(Stored data)
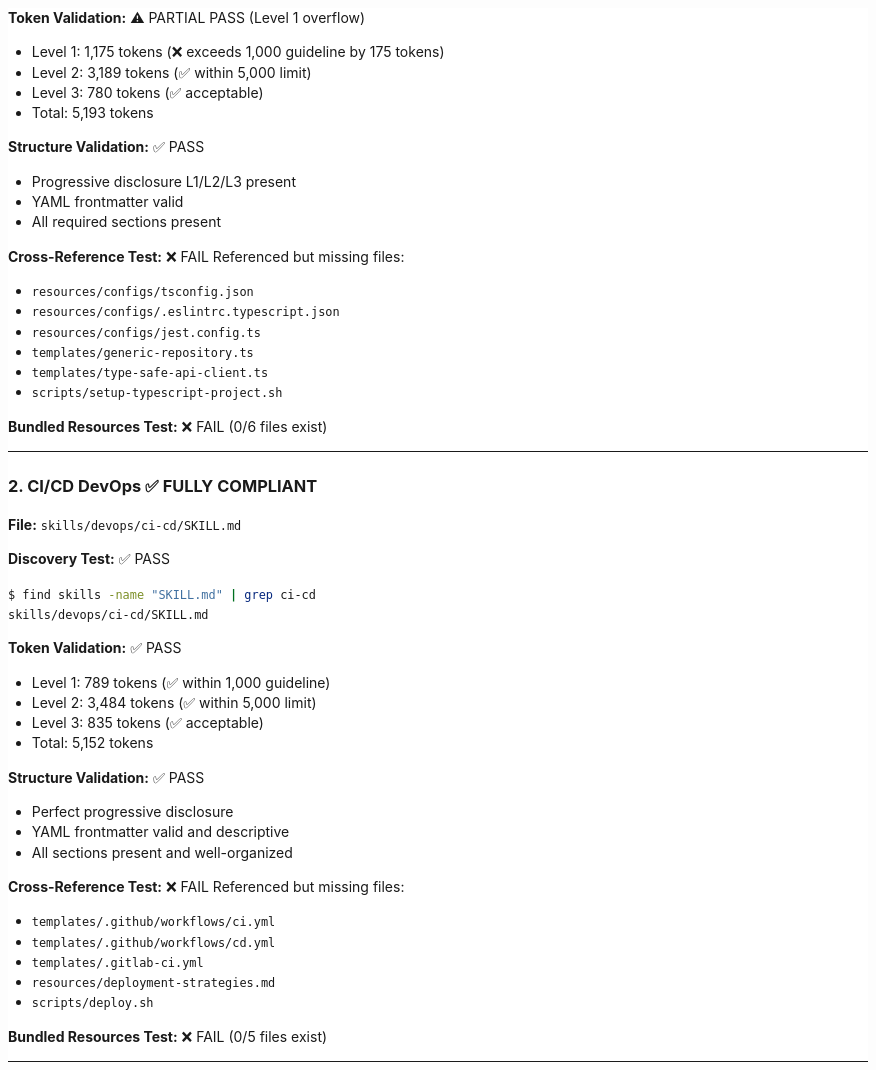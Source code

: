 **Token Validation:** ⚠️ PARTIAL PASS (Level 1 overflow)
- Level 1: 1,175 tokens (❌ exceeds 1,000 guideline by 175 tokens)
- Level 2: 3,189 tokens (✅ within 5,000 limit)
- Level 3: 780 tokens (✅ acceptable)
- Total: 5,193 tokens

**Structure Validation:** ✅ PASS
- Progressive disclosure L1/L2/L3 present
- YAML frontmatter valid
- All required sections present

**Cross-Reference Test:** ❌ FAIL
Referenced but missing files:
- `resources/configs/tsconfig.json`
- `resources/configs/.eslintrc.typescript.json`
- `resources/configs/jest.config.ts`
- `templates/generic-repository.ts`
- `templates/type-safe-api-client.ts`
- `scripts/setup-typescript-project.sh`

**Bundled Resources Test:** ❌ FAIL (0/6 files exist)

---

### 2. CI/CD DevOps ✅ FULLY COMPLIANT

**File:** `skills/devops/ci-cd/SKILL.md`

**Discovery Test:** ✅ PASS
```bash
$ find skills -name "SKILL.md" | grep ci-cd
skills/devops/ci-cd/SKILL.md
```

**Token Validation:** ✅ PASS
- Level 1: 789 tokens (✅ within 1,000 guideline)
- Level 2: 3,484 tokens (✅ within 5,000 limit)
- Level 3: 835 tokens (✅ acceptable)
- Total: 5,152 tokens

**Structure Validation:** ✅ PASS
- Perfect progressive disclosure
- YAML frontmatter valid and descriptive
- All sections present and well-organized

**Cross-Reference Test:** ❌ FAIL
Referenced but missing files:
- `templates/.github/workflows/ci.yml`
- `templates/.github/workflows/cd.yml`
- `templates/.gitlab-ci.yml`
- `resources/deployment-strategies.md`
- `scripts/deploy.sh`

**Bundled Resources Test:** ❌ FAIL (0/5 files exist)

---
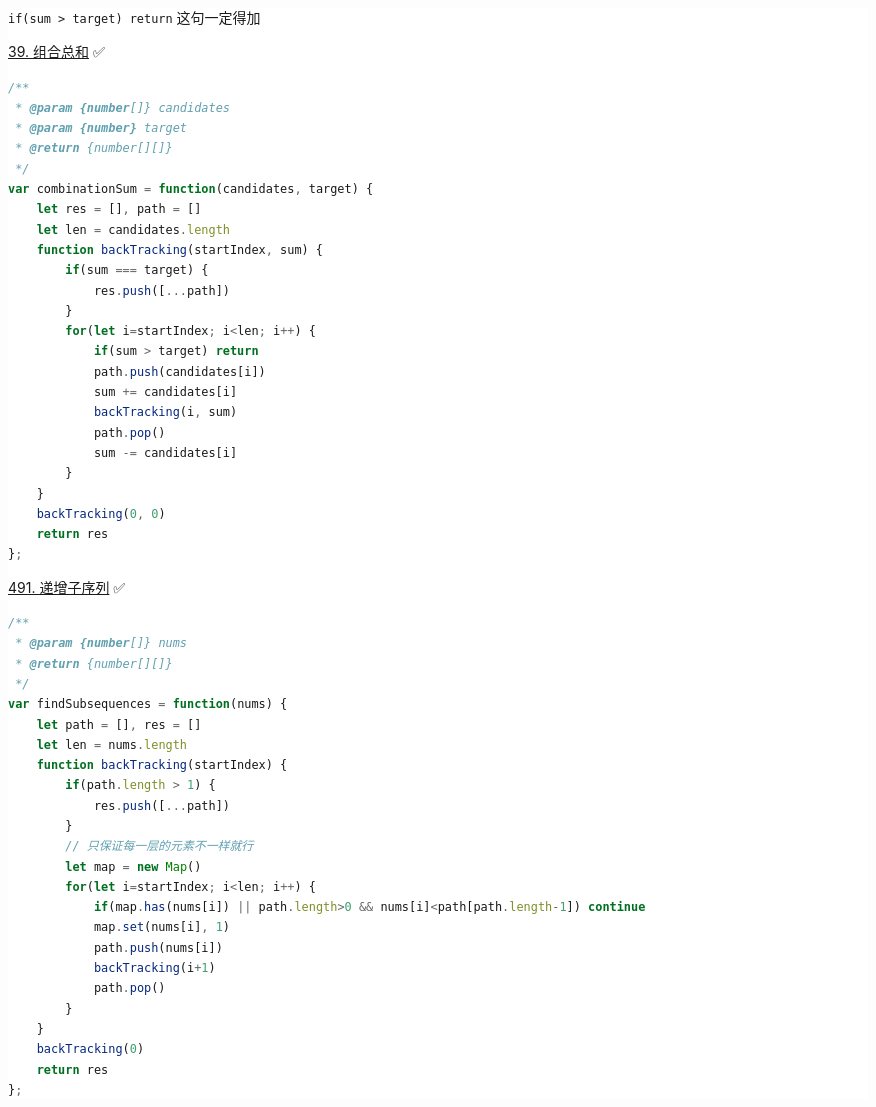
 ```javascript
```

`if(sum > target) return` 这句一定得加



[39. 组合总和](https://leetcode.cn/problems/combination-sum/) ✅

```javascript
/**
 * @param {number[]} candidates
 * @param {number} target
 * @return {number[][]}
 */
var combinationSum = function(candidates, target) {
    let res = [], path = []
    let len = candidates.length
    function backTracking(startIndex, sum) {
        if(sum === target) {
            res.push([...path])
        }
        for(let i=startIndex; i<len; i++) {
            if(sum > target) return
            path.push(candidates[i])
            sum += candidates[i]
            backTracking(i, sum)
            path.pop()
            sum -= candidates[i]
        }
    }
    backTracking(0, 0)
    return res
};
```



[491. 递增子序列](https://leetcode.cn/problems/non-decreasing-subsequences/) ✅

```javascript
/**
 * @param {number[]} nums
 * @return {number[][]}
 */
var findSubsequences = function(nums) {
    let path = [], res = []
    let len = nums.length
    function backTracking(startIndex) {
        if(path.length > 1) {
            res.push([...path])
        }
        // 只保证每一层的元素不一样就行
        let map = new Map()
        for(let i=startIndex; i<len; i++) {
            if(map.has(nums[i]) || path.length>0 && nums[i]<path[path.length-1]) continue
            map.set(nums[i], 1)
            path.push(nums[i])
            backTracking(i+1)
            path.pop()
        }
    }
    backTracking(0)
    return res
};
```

---

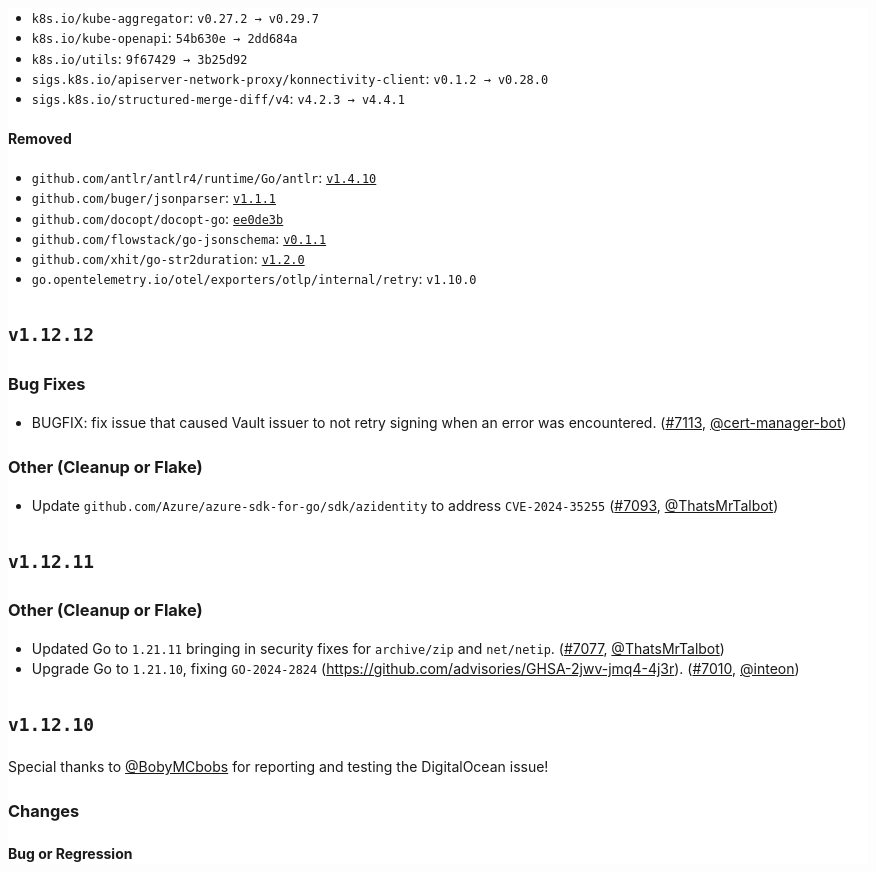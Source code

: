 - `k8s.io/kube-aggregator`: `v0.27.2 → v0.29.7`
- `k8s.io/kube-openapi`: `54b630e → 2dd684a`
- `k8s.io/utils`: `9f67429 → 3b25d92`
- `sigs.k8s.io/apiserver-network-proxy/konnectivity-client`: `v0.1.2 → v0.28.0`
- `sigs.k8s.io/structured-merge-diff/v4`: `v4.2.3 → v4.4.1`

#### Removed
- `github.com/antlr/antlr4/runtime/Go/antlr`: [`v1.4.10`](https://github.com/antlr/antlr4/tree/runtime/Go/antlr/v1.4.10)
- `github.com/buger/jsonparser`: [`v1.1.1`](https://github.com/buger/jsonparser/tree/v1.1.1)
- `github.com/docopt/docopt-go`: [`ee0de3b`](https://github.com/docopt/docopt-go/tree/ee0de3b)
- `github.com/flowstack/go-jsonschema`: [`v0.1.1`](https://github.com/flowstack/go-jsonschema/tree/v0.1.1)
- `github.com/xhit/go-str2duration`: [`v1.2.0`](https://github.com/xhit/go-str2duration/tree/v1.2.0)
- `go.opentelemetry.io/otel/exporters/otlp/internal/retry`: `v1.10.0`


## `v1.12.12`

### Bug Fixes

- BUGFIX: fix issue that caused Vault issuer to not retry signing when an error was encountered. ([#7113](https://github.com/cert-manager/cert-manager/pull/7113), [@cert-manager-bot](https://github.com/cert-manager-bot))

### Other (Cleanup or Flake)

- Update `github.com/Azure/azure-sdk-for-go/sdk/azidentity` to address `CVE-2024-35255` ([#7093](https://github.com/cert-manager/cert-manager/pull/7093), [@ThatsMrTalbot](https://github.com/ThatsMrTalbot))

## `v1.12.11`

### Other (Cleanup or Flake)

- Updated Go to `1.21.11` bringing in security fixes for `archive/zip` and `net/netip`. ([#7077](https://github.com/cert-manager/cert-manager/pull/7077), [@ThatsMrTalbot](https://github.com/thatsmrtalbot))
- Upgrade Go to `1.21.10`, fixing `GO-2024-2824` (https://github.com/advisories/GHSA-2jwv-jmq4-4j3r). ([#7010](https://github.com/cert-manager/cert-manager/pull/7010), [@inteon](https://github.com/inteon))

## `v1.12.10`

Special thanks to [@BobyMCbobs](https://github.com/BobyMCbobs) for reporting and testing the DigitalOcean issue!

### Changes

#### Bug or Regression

**Exercise brief**.
Look for the word "length" in the data, then return every line that contains it.

**Response to the task**.
    let len = candidates.length
    let len = nums.length
        if(path.length > 1) {
            if(map.has(nums[i]) || path.length>0 && nums[i]<path[path.length-1]) continue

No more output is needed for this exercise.